`y_(1)=Asin(omegat-kx)&y_(2)=Asin(omegat-kx+delta)`: these two equations are representing two waves. Then the amplitude of the resulting wave is

To find the amplitude of the resulting wave from the two given wave equations, we can follow these steps: ### Step-by-Step Solution: 1. **Identify the Given Waves**: The two wave equations are: \[ y_1 = A \sin(\omega t - kx) \] \[ y_2 = A \sin(\omega t - kx + \delta) \] 2. **Superposition of Waves**: When two waves interfere, the resultant wave \( y \) can be expressed as: \[ y = y_1 + y_2 \] Therefore, we have: \[ y = A \sin(\omega t - kx) + A \sin(\omega t - kx + \delta) \] 3. **Using the Phasor Representation**: We can represent the two waves as phasors.

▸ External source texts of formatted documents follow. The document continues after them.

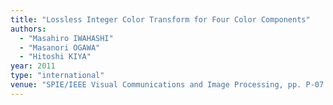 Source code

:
 ```yaml
---
title: "Lossless Integer Color Transform for Four Color Components"
authors:
  - "Masahiro IWAHASHI"
  - "Masanori OGAWA"
  - "Hitoshi KIYA"
year: 2011
type: "international"
venue: "SPIE/IEEE Visual Communications and Image Processing, pp. P-07.1, Tainan, Taiwan, R.O.C., 2011-11-07."
---
```

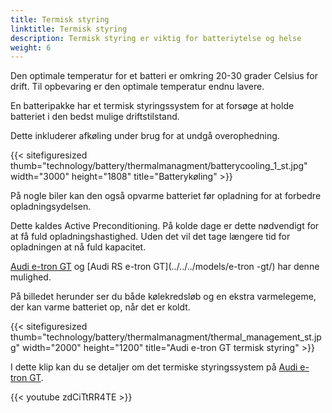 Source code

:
 ```yaml
---
title: Termisk styring
linktitle: Termisk styring 
description: Termisk styring er viktig for batteriytelse og helse
weight: 6
---
```

<!-- markdownlint-disable MD033 -->
Den optimale temperatur for et batteri er omkring 20-30 grader Celsius for drift. Til opbevaring er den optimale temperatur endnu lavere.

En batteripakke har et termisk styringssystem for at forsøge at holde batteriet i den bedst mulige driftstilstand.

Dette inkluderer afkøling under brug for at undgå overophedning.

{{< sitefiguresized thumb="technology/battery/thermalmanagment/batterycooling_1_st.jpg" width="3000" height="1808" title="Batterykøling" >}}

På nogle biler kan den også opvarme batteriet før opladning for at forbedre opladningsydelsen.

Dette kaldes Active Preconditioning. På kolde dage er dette nødvendigt for at få fuld opladningshastighed. Uden det vil det tage længere tid for opladningen at nå fuld kapacitet.

[Audi e-tron GT](../../../models/e-tron-gt/) og [Audi RS e-tron GT](../../../models/e-tron -gt/) har denne mulighed.

På billedet herunder ser du både kølekredsløb og en ekstra varmelegeme, der kan varme batteriet op, når det er koldt.

{{< sitefiguresized thumb="technology/battery/thermalmanagment/thermal_management_st.jpg" width="2000" height="1200" title="Audi e-tron GT termisk styring" >}}

I dette klip kan du se detaljer om det termiske styringssystem på [Audi e-tron GT](/models/e-tron-gt).

{{< youtube zdCiTtRR4TE >}}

The first wave \( y_1 \) can be represented as a vector of length \( A \) at an angle of \( 0 \) degrees (or radians), and the second wave \( y_2 \) as a vector of length \( A \) at an angle \( \delta \). 4. **Resultant Amplitude Calculation**: The resultant amplitude \( A_R \) can be calculated using the formula: \[ A_R = \sqrt{A^2 + A^2 + 2A \cdot A \cdot \cos(\delta)} \] This simplifies to: \[ A_R = \sqrt{2A^2 + 2A^2 \cos(\delta)} \] 5. **Factor Out Common Terms**: We can factor out \( 2A^2 \): \[ A_R = \sqrt{2A^2(1 + \cos(\delta))} \] 6. **Use the Cosine Identity**: We can use the identity \( 1 + \cos(\delta) = 2 \cos^2(\delta/2) \): \[ A_R = \sqrt{2A^2 \cdot 2 \cos^2(\delta/2)} \] 7. **Final Result for Amplitude**: This simplifies to: \[ A_R = 2A \cos(\delta/2) \] Thus, the amplitude of the resulting wave is: \[ A_R = 2A \cos\left(\frac{\delta}{2}\right) \]